** Opening SOURCE DATA block **

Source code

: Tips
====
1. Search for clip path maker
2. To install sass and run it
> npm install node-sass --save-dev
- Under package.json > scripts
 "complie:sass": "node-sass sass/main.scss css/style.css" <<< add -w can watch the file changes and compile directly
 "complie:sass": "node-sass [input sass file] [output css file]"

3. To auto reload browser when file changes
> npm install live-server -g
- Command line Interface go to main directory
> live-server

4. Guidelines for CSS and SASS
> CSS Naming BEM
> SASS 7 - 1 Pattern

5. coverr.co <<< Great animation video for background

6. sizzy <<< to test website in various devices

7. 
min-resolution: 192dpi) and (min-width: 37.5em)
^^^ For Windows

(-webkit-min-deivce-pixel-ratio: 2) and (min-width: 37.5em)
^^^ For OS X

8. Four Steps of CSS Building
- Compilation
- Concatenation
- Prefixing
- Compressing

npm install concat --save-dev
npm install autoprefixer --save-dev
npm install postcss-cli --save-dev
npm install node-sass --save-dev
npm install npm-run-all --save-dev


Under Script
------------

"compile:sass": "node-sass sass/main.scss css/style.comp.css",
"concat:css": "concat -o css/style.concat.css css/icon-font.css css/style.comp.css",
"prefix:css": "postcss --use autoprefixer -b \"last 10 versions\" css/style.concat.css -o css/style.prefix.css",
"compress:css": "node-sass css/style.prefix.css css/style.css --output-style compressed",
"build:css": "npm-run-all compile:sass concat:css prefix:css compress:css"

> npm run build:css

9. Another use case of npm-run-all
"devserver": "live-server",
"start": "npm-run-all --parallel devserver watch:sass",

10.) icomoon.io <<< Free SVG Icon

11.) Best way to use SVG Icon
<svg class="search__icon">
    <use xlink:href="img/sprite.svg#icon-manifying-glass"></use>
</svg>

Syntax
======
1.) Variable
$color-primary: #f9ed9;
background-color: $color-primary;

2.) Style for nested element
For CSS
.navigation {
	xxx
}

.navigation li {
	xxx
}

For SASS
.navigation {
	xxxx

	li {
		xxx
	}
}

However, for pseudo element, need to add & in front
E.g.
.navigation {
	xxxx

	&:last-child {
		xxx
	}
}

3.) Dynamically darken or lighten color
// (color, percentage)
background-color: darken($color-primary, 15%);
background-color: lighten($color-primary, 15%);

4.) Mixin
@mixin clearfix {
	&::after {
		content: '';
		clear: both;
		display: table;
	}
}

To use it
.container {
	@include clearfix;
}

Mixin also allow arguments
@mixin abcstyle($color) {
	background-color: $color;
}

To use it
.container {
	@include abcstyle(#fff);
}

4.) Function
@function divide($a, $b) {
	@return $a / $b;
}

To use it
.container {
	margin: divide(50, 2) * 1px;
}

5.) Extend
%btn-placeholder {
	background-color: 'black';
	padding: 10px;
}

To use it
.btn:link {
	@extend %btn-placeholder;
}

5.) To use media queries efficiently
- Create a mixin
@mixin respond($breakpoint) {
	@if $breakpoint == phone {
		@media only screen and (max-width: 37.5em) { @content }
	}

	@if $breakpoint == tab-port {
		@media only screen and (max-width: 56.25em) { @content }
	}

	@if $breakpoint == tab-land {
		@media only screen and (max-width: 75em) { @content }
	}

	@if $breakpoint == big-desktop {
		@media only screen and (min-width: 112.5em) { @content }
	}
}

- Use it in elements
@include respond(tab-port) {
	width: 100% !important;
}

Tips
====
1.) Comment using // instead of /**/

** Closing SOURCE DATA block **

Look through the data above. Copy every line with the string "abcstyle" in it.

@mixin abcstyle($color) {
	@include abcstyle(#fff);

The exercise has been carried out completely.